Bent, who currently serves as vice provost for graduate education and postdoctoral affairs, is the former chair of chemical engineering at Stanford, the Jagdeep and Roshni Singh Professor in the School of Engineering and professor, by courtesy, of materials science and engineering, of electrical engineering and of chemistry.

Goodson, who served as chair of mechanical engineering before assuming his current position as associate dean of faculty and academic affairs in the School of Engineering, was elected to NAE for his contributions to developing innovative ways to manage the thermal energy generated by microprocessors and for studying the basic physics of heat conduction at nanoscales, including thin films and semiconductor devices.

Goodson, who is the Davies Family Provostial Professor and professor, by courtesy, of materials science and engineering, was also recently elected to the National Academy of Inventors for discoveries and entrepreneurial efforts in thermal science that have been translated to everyday life.

The NAE cited Li for her contributions to building the large databases needed to develop both the foundational principles and useful applications of machine learning, with special regard for her work in the field of visual understanding.

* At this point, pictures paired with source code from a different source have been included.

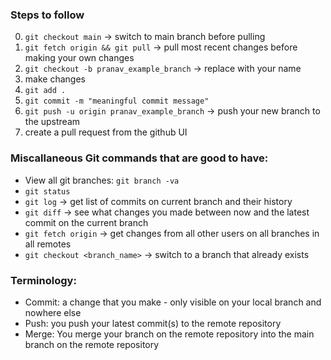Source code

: ### Steps to follow

0. `git checkout main` -> switch to main branch before pulling
1. `git fetch origin && git pull` -> pull most recent changes before making your own changes
2. `git checkout -b pranav_example_branch` -> replace with your name 
3. make changes 
4. `git add .`
5. `git commit -m "meaningful commit message"`
6. `git push -u origin pranav_example_branch` -> push your new branch to the upstream
7. create a pull request from the github UI

### Miscallaneous Git commands that are good to have:

- View all git branches: `git branch -va`
- `git status`
- `git log` -> get list of commits on current branch and their history
- `git diff` -> see what changes you made between now and the latest commit on the current branch
- `git fetch origin` -> get changes from all other users on all branches in all remotes
- `git checkout <branch_name>` -> switch to a branch that already exists

### Terminology:

- Commit: a change that you make - only visible on your local branch and nowhere else
- Push:   you push your latest commit(s) to the remote repository
- Merge:  You merge your branch on the remote repository into the main branch on the remote repository
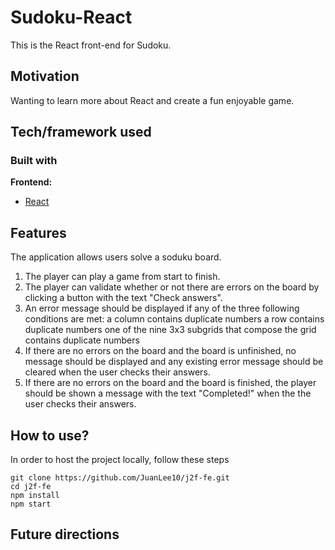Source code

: # Sudoku-React

This is the React front-end for Sudoku.

## Motivation
<!-- A short description of the motivation behind the creation and maintenance of the project. This should explain **why** the project exists. -->

Wanting to learn more about React and create a fun enjoyable game.

<!-- ## Build status
Build status of continus integration i.e. travis, appveyor etc. Ex. - 

[![Build Status](https://travis-ci.org/akashnimare/foco.svg?branch=master)](https://travis-ci.org/akashnimare/foco)
[![Windows Build Status](https://ci.appveyor.com/api/projects/status/github/akashnimare/foco?branch=master&svg=true)](https://ci.appveyor.com/project/akashnimare/foco/branch/master)

## Code style
If you're using any code style like xo, standard etc. That will help others while contributing to your project. Ex. -

[![js-standard-style](https://img.shields.io/badge/code%20style-standard-brightgreen.svg?style=flat)](https://github.com/feross/standard)
 
## Screenshots
Include logo/demo screenshot etc. -->

## Tech/framework used

### Built with
<b>Frontend:</b>
- [React](https://reactjs.org/)

## Features
The application allows users solve a soduku board.

1. The player can play a game from start to finish.
2. The player can validate whether or not there are errors on the board by clicking a button with the text "Check answers".
3. An error message should be displayed if any of the three following conditions are met:
    a column contains duplicate numbers
    a row contains duplicate numbers
    one of the nine 3x3 subgrids that compose the grid contains duplicate numbers
4. If there are no errors on the board and the board is unfinished, no message should be displayed and any existing error message should be cleared when the user checks their answers.
5. If there are no errors on the board and the board is finished, the player should be shown a message with the text "Completed!" when the the user checks their answers.

## How to use?
In order to host the project locally, follow these steps

    git clone https://github.com/JuanLee10/j2f-fe.git
    cd j2f-fe
    npm install
    npm start

## Future directions


<!-- 

## Code Example
Show what the library does as concisely as possible, developers should be able to figure out **how** your project solves their problem by looking at the code example. Make sure the API you are showing off is obvious, and that your code is short and concise.

## Installation
Provide step by step series of examples and explanations about how to get a development env running.

## API Reference

Depending on the size of the project, if it is small and simple enough the reference docs can be added to the README. For medium size to larger projects it is important to at least provide a link to where the API reference docs live.

## Tests
Describe and show how to run the tests with code examples.

## Contribute

Let people know how they can contribute into your project. A [contributing guideline](https://github.com/zulip/zulip-electron/blob/master/CONTRIBUTING.md) will be a big plus.

## Credits
Give proper credits. This could be a link to any repo which inspired you to build this project, any blogposts or links to people who contrbuted in this project. 

#### Anything else that seems useful

## License
A short snippet describing the license (MIT, Apache etc)

MIT © [Yourname]() -->
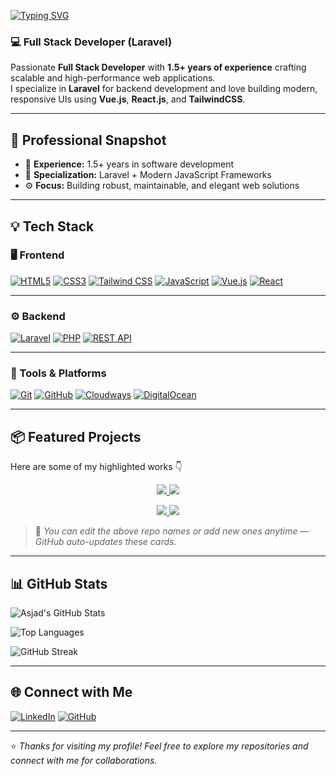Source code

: <!-- Typing Animation Header -->
[![Typing SVG](https://readme-typing-svg.herokuapp.com?font=Fira+Code&weight=600&size=28&pause=1000&color=FF5733&width=800&lines=Hi%2C+I'm+Asjad+Naveed!;Full+Stack+Developer+(Laravel);Laravel+%7C+Vue.js+%7C+React.js+Enthusiast;Always+Learning+New+Technologies+🚀)](https://git.io/typing-svg)

### 💻 Full Stack Developer (Laravel)

Passionate **Full Stack Developer** with **1.5+ years of experience** crafting scalable and high-performance web applications.  
I specialize in **Laravel** for backend development and love building modern, responsive UIs using **Vue.js**, **React.js**, and **TailwindCSS**.

---

## 🚀 Professional Snapshot
- 🔧 **Experience:** 1.5+ years in software development  
- 🧩 **Specialization:** Laravel + Modern JavaScript Frameworks  
- ⚙️ **Focus:** Building robust, maintainable, and elegant web solutions  

---

## 💡 Tech Stack

### 🖥️ Frontend  
[![HTML5](https://img.shields.io/badge/HTML5-E34F26?style=for-the-badge&logo=html5&logoColor=white)](https://developer.mozilla.org/en-US/docs/Web/HTML)
[![CSS3](https://img.shields.io/badge/CSS3-1572B6?style=for-the-badge&logo=css3&logoColor=white)](https://developer.mozilla.org/en-US/docs/Web/CSS)
[![Tailwind CSS](https://img.shields.io/badge/Tailwind_CSS-06B6D4?style=for-the-badge&logo=tailwindcss&logoColor=white)](https://tailwindcss.com/)
[![JavaScript](https://img.shields.io/badge/JavaScript-F7DF1E?style=for-the-badge&logo=javascript&logoColor=black)](https://developer.mozilla.org/en-US/docs/Web/JavaScript)
[![Vue.js](https://img.shields.io/badge/Vue.js-4FC08D?style=for-the-badge&logo=vue.js&logoColor=white)](https://vuejs.org/)
[![React](https://img.shields.io/badge/React-61DAFB?style=for-the-badge&logo=react&logoColor=black)](https://reactjs.org/)

---

### ⚙️ Backend  
[![Laravel](https://img.shields.io/badge/Laravel-FF2D20?style=for-the-badge&logo=laravel&logoColor=white)](https://laravel.com/)
[![PHP](https://img.shields.io/badge/PHP-777BB4?style=for-the-badge&logo=php&logoColor=white)](https://www.php.net/)
[![REST API](https://img.shields.io/badge/REST_API-02569B?style=for-the-badge&logo=postman&logoColor=white)](https://restfulapi.net/)

---

### 🧰 Tools & Platforms  
[![Git](https://img.shields.io/badge/Git-F05033?style=for-the-badge&logo=git&logoColor=white)](https://git-scm.com/)
[![GitHub](https://img.shields.io/badge/GitHub-181717?style=for-the-badge&logo=github&logoColor=white)](https://github.com/Asjadgit)
[![Cloudways](https://img.shields.io/badge/Cloudways-2C39BD?style=for-the-badge&logo=cloudways&logoColor=white)](https://www.cloudways.com/)
[![DigitalOcean](https://img.shields.io/badge/DigitalOcean-0080FF?style=for-the-badge&logo=digitalocean&logoColor=white)](https://www.digitalocean.com/)

---

## 📦 Featured Projects  

Here are some of my highlighted works 👇

<p align="center">
  <a href="https://github.com/Asjadgit/krayin-voip">
    <img src="https://github-readme-stats.vercel.app/api/pin/?username=Asjadgit&repo=krayin-voip&theme=radical" />
  </a>
  <a href="https://github.com/Asjadgit/vue-laravel-hybrid">
    <img src="https://github-readme-stats.vercel.app/api/pin/?username=Asjadgit&repo=vue-laravel-hybrid&theme=radical" />
  </a>
</p>

<p align="center">
  <a href="https://github.com/Asjadgit/event-booking">
    <img src="https://github-readme-stats.vercel.app/api/pin/?username=Asjadgit&repo=event-booking&theme=radical" />
  </a>
  <a href="https://github.com/Asjadgit/inventory-system">
    <img src="https://github-readme-stats.vercel.app/api/pin/?username=Asjadgit&repo=inventory-system&theme=radical" />
  </a>
</p>

> 🧩 *You can edit the above repo names or add new ones anytime — GitHub auto-updates these cards.*

---

## 📊 GitHub Stats

![Asjad's GitHub Stats](https://github-readme-stats.vercel.app/api?username=Asjadgit&show_icons=true&theme=radical&hide_border=false&include_all_commits=true&count_private=true)

![Top Languages](https://github-readme-stats.vercel.app/api/top-langs/?username=Asjadgit&layout=compact&theme=radical)

![GitHub Streak](https://github-readme-streak-stats.herokuapp.com/?user=Asjadgit&theme=radical)

---

## 🌐 Connect with Me  
[![LinkedIn](https://img.shields.io/badge/LinkedIn-Asjad%20Naveed-blue?style=for-the-badge&logo=linkedin)](https://www.linkedin.com/in/asjad-naveed-702a39178)
[![GitHub](https://img.shields.io/badge/GitHub-Asjadgit-black?style=for-the-badge&logo=github)](https://github.com/Asjadgit)

---

⭐ *Thanks for visiting my profile! Feel free to explore my repositories and connect with me for collaborations.*
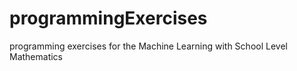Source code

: # programmingExercises
programming exercises for the Machine Learning with School Level Mathematics
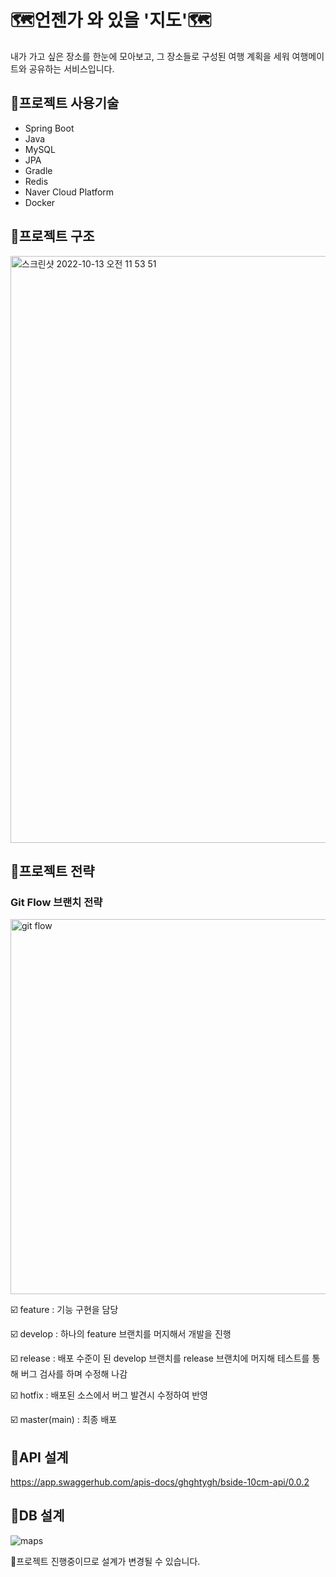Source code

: # 🗺언젠가 와 있을 '지도'🗺
내가 가고 싶은 장소를 한눈에 모아보고, 그 장소들로 구성된 여행 계획을 세워 여행메이트와 공유하는 서비스입니다.

## 🚀프로젝트 사용기술
* Spring Boot
* Java
* MySQL
* JPA
* Gradle
* Redis
* Naver Cloud Platform
* Docker

## 🚀프로젝트 구조
<img width="939" alt="스크린샷 2022-10-13 오전 11 53 51" src="https://user-images.githubusercontent.com/99889721/195488313-c1adf1c2-d0ac-4e06-bde1-e79633755e88.png">

## 🚀프로젝트 전략
### Git Flow 브랜치 전략
<img width="600" alt="git flow" src="https://user-images.githubusercontent.com/99889721/195489345-647c500f-5abd-4d79-8908-ee83233d1674.png">

☑️ feature : 기능 구현을 담당

☑️ develop : 하나의 feature 브랜치를 머지해서 개발을 진행

☑️ release : 배포 수준이 된 develop 브랜치를 release 브랜치에 머지해 테스트를 통해 버그 검사를 하며 수정해 나감

☑️ hotfix : 배포된 소스에서 버그 발견시 수정하여 반영

☑️ master(main) : 최종 배포

## 🚀API 설계
https://app.swaggerhub.com/apis-docs/ghghtygh/bside-10cm-api/0.0.2

## 🚀DB 설계
![maps](https://user-images.githubusercontent.com/99889721/195491617-a6bbe320-e22a-4b38-9557-6656471556e3.png)

🚫프로젝트 진행중이므로 설계가 변경될 수 있습니다.
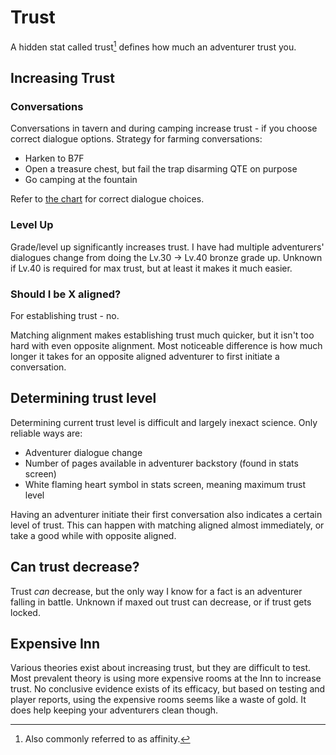 # Trust

A hidden stat called trust[^1] defines how much an adventurer trust you.

[^1]: Also commonly referred to as affinity.

## Increasing Trust

### Conversations

Conversations in tavern and during camping increase trust - if you choose
correct dialogue options. Strategy for farming conversations:

- Harken to B7F
- Open a treasure chest, but fail the trap disarming QTE on purpose
- Go camping at the fountain

Refer to [the chart](chart.md) for correct dialogue choices.

### Level Up

Grade/level up significantly increases trust. I have had multiple adventurers'
dialogues change from doing the Lv.30 -> Lv.40 bronze grade up. Unknown if
Lv.40 is required for max trust, but at least it makes it much easier.

### Should I be X aligned?

For establishing trust - no.

Matching alignment makes establishing trust much quicker, but it isn't too hard
with even opposite alignment. Most noticeable difference is how much longer it
takes for an opposite aligned adventurer to first initiate a conversation.

## Determining trust level

Determining current trust level is difficult and largely inexact science. Only
reliable ways are:

- Adventurer dialogue change
- Number of pages available in adventurer backstory (found in stats screen)
- White flaming heart symbol in stats screen, meaning maximum trust level

Having an adventurer initiate their first conversation also indicates a certain
level of trust. This can happen with matching aligned almost immediately, or
take a good while with opposite aligned.

## Can trust decrease?

Trust *can* decrease, but the only way I know for a fact is an adventurer
falling in battle. Unknown if maxed out trust can decrease, or if trust gets
locked.

## Expensive Inn

Various theories exist about increasing trust, but they are difficult to test.
Most prevalent theory is using more expensive rooms at the Inn to increase
trust. No conclusive evidence exists of its efficacy, but based on testing and
player reports, using the expensive rooms seems like a waste of gold. It does
help keeping your adventurers clean though.
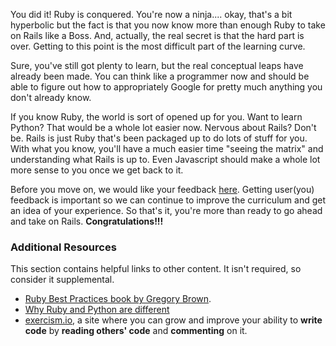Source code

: You did it! Ruby is conquered.  You're now a ninja.... okay, that's a bit hyperbolic but the fact is that you now know more than enough Ruby to take on Rails like a Boss.  And, actually, the real secret is that the hard part is over.  Getting to this point is the most difficult part of the learning curve.

Sure, you've still got plenty to learn, but the real conceptual leaps have already been made.  You can think like a programmer now and should be able to figure out how to appropriately Google for pretty much anything you don't already know.  

If you know Ruby, the world is sort of opened up for you.  Want to learn Python?  That would be a whole lot easier now.  Nervous about Rails?  Don't be.  Rails is just Ruby that's been packaged up to do lots of stuff for you.  With what you know, you'll have a much easier time "seeing the matrix" and understanding what Rails is up to.  Even Javascript should make a whole lot more sense to you once we get back to it.

Before you move on, we would like your feedback [here](https://docs.google.com/forms/d/e/1FAIpQLSdYksRBRg_0GzcYxzm5Csikfhj2Nceh2ifMYRmfMH6quwRRDw/viewform?usp=sf_link). Getting user(you) feedback is important so we can continue to improve the curriculum and get an idea of your experience. So that's it, you're more than ready to go ahead and take on Rails.  **Congratulations!!!**

### Additional Resources
This section contains helpful links to other content. It isn't required, so consider it supplemental.

* [Ruby Best Practices book by Gregory Brown](http://it-ebooks.info/book/178/).
* [Why Ruby and Python are different](http://stackoverflow.com/questions/1113611/what-does-ruby-have-that-python-doesnt-and-vice-versa?rq=1)
* [exercism.io](http://exercism.io/), a site where you can grow and improve your ability to **write code** by **reading others' code** and **commenting** on it.
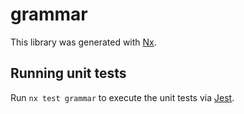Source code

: # grammar

This library was generated with [Nx](https://nx.dev).

## Running unit tests

Run `nx test grammar` to execute the unit tests via [Jest](https://jestjs.io).
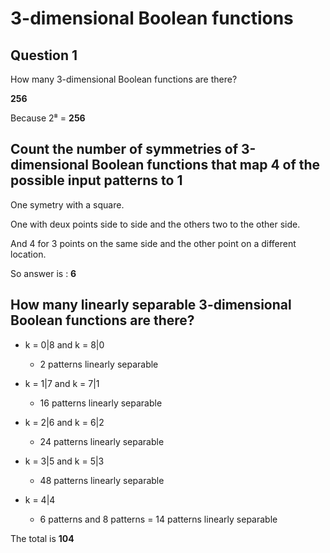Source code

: # 3-dimensional Boolean functions

## Question 1

How many 3-dimensional Boolean functions are there?

**256**

Because 2⁸ = **256**

## Count the number of symmetries of 3-dimensional Boolean functions that map 4 of the possible input patterns to 1

One symetry with a square.

One with deux points side to side and the others two to the other side.

And 4 for 3 points on the same side and the other point on a different location.

So answer is : **6**

## How many linearly separable 3-dimensional Boolean functions are there? 

* k = 0|8 and k = 8|0 
	* 2 patterns linearly separable

* k = 1|7 and k = 7|1 
	* 16 patterns linearly separable

* k = 2|6 and k = 6|2
	* 24 patterns linearly separable

* k = 3|5 and k = 5|3
	* 48 patterns linearly separable

* k = 4|4
	* 6 patterns and 8 patterns = 14 patterns linearly separable

The total is **104**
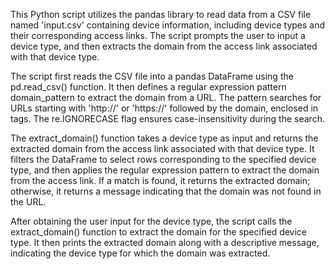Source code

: This Python script utilizes the pandas library to read data from a CSV file named 'input.csv' containing device information, including device types and their corresponding access links. The script prompts the user to input a device type, and then extracts the domain from the access link associated with that device type.

The script first reads the CSV file into a pandas DataFrame using the pd.read_csv() function. It then defines a regular expression pattern domain_pattern to extract the domain from a URL. The pattern searches for URLs starting with 'http://' or 'https://' followed by the domain, enclosed in <url> tags. The re.IGNORECASE flag ensures case-insensitivity during the search.

The extract_domain() function takes a device type as input and returns the extracted domain from the access link associated with that device type. It filters the DataFrame to select rows corresponding to the specified device type, and then applies the regular expression pattern to extract the domain from the access link. If a match is found, it returns the extracted domain; otherwise, it returns a message indicating that the domain was not found in the URL.

After obtaining the user input for the device type, the script calls the extract_domain() function to extract the domain for the specified device type. It then prints the extracted domain along with a descriptive message, indicating the device type for which the domain was extracted.
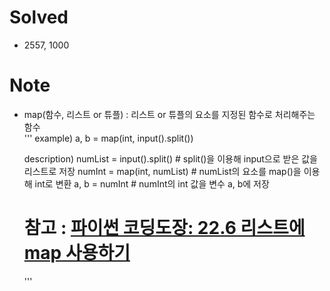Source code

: # Solved
- 2557, 1000

# Note
- map(함수, 리스트 or 튜플) : 리스트 or 튜플의 요소를 지정된 함수로 처리해주는 함수  
  '''
  example)
  a, b = map(int, input().split())
  
  description)
  numList = input().split() # split()을 이용해 input으로 받은 값을 리스트로 저장
  numInt = map(int, numList) # numList의 요소를 map()을 이용해 int로 변환
  a, b = numInt # numInt의 int 값을 변수 a, b에 저장
  
  # 참고 : [파이썬 코딩도장: 22.6 리스트에 map 사용하기](https://dojang.io/mod/page/view.php?id=2286)
  '''
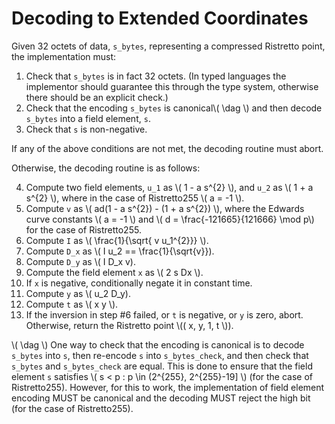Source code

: # Decoding to Extended Coordinates

Given 32 octets of data, `s_bytes`, representing a compressed
Ristretto point, the implementation must:

1. Check that `s_bytes` is in fact 32 octets.  (In typed languages the
   implementor should guarantee this through the type system, otherwise
   there should be an explicit check.)
2. Check that the encoding `s_bytes` is canonical\\( \dag \\) and
   then decode `s_bytes` into a field element, `s`.
3. Check that `s` is non-negative.

If any of the above conditions are not met, the decoding routine must abort.

Otherwise, the decoding routine is as follows:

4. Compute two field elements, `u_1` as \\( 1 - a s^{2} \\),
   and `u_2` as \\( 1 + a s^{2} \\),
   where in the case of Ristretto255 \\( a = -1 \\).
5. Compute `v` as \\( ad(1 - a s^{2}) - (1 + a s^{2}) \\), where
   the Edwards curve constants \\( a = -1 \\) and
   \\( d = \frac{-121665}{121666} \mod p\\) for the
   case of Ristretto255.
6. Compute `I` as \\( \frac{1}{\sqrt{ v u_1^{2}}} \\).
7. Compute `D_x` as \\( I u_2 == \frac{1}{\sqrt{v}}).
8. Compute `D_y` as \\( I D_x v).
9. Compute the field element `x` as \\( 2 s Dx \\).
10. If `x` is negative, conditionally negate it in constant time.
11. Compute `y` as \\( u_2 D_y).
12. Compute `t` as \\( x y \\).
13. If the inversion in step #6 failed, or `t` is negative, or `y` is
    zero, abort.  Otherwise, return the Ristretto point
    \\(( x, y, 1, t \\)).

\\( \dag \\) One way to check that the encoding is canonical is to
decode `s_bytes` into `s`, then re-encode `s` into `s_bytes_check`,
and then check that `s_bytes` and `s_bytes_check` are equal.  This is
done to ensure that the field element `s` satisfies
\\( s < p : p \in (2^{255}, 2^{255}-19] \\) (for the case of Ristretto255).
However, for this to work, the implementation of field element
encoding MUST be canonical and the decoding MUST reject the high bit
(for the case of Ristretto255).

In 2019, Li co-founded the Stanford Institute for Human-Centered Artificial Intelligence (HAI). Prior to that, she was director of the Stanford Artificial Intelligence Laboratory (SAIL).

The Sequoia Capital Professor of computer science at Stanford, Li has been a public advocate of “human-centered AI,” which seeks to factor the societal impacts of this technology into early-stage application development. Prior to co-founding HAI, Li brought her scholarly perspective to industry during a 21-month sabbatical and returned with the real-world experience of having served as a vice president at Google and chief scientist of artificial intelligence and machine learning at Google Cloud.

The NAE announcement brings its total U.S. membership to 2,309, now including 110 from Stanford, and the number of its international members to 281. Individuals in the newly elected class will be formally inducted during a ceremony at the NAE’s annual meeting in Washington, D.C., on Oct. 4.